To implement message passing, a message queue is used and becomes a critical primitive.
I found the queue described by Dmitri Vyukov simple and practical if cooperative threads are used. It is an MPSC queue, which limits the need for synchronization. This in turn allows keeping it light and performant.
It offers interesting properties but its apparent simplicity trades for subtle caveats, that I thought should be explored a bit.
Properties
Lockless MPSC
This is a lockless multi-producer, single-consumer (MPSC) queue. Message passing is done many-to-one, with any number of sender to a single recipient. Note that lockless does not mean lock-free. While no lock is ever used within the queue operation, there is a potential for livelocking threads if used improperly.
Intrusive & unbounded
This message queue is an intrusive linked-list, meaning that a queue node is part of the element being inserted in the list. Consequently, a part of that element is necessarily modified by any queue operation.
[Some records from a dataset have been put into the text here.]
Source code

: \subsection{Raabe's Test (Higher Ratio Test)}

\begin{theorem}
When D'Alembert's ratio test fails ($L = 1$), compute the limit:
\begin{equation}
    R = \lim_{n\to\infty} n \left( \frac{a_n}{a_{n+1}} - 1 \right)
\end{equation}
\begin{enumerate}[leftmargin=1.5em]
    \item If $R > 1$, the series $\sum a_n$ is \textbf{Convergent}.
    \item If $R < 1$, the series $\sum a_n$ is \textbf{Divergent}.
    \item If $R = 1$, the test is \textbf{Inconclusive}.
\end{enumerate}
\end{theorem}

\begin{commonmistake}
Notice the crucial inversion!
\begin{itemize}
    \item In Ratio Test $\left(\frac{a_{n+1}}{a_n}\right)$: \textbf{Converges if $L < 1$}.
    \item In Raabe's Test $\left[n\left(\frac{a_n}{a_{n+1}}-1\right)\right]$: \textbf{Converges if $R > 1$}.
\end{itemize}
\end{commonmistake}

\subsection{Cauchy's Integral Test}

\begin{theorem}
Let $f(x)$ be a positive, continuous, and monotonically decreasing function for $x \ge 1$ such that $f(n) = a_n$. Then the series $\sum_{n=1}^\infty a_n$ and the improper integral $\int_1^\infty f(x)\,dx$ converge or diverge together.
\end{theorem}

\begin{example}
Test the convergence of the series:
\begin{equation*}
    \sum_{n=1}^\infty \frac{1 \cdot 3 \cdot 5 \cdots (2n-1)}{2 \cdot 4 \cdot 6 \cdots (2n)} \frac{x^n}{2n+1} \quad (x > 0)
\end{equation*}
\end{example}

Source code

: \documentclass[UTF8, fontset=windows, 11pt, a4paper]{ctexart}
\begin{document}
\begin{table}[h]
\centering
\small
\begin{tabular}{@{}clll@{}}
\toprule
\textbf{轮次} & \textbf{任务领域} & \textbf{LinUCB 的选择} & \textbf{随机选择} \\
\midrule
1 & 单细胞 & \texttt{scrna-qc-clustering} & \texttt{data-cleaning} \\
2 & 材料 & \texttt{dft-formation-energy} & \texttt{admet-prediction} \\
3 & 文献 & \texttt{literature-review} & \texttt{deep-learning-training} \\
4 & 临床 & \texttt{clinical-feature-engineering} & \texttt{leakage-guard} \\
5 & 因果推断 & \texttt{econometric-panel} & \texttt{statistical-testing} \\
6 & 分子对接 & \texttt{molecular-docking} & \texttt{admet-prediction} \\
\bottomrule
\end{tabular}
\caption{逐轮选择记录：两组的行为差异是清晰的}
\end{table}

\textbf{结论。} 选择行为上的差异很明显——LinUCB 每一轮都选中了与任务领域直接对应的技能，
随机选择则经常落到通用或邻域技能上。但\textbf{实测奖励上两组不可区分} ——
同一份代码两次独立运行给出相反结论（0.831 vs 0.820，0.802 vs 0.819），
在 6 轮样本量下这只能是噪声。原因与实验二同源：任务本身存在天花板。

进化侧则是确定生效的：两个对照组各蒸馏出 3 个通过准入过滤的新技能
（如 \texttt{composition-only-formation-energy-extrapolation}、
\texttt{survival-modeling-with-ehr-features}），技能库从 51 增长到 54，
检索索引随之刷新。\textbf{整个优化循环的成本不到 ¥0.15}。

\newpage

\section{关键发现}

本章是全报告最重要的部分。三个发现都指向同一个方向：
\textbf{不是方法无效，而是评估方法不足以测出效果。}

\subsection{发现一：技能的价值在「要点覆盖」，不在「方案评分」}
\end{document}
Another result from its intrusiveness is that the queue itself does not bound the number of enqueued elements. Instead, backpressure is handled when generating the inserted elements (during allocation typically).
Per-producer FIFO
Queue ordering is per-producer FIFO, i.e. it keeps the order of insertions from each producer point of view. However, between producers no ordering is guaranteed, unless additional synchronization is used.
Obstruction-free
Thread synchronization is done at a single point using an atomic exchange. It reduces the insertion overhead greatly compared to compare-exchange based queues as it does not require a synchronization loop to enforce correctness of writes. It elegantly sidestep the ABA problem such loop creates and obviates the need to handle it.
Without the CMPXCHG
loop, insertion and peeking is done in a finite and constant number of steps.
Removal however requires producers to complete their writes (which is explained later), making the consumer
dependent on other threads forward-progress. As such the structure is obstruction-free only.
Another formulation of that property is that this structure relies on cooperative threads to avoid livelock. Producer threads must not be cancelled while inserting nodes in the queue, as it might block a consumer from progressing.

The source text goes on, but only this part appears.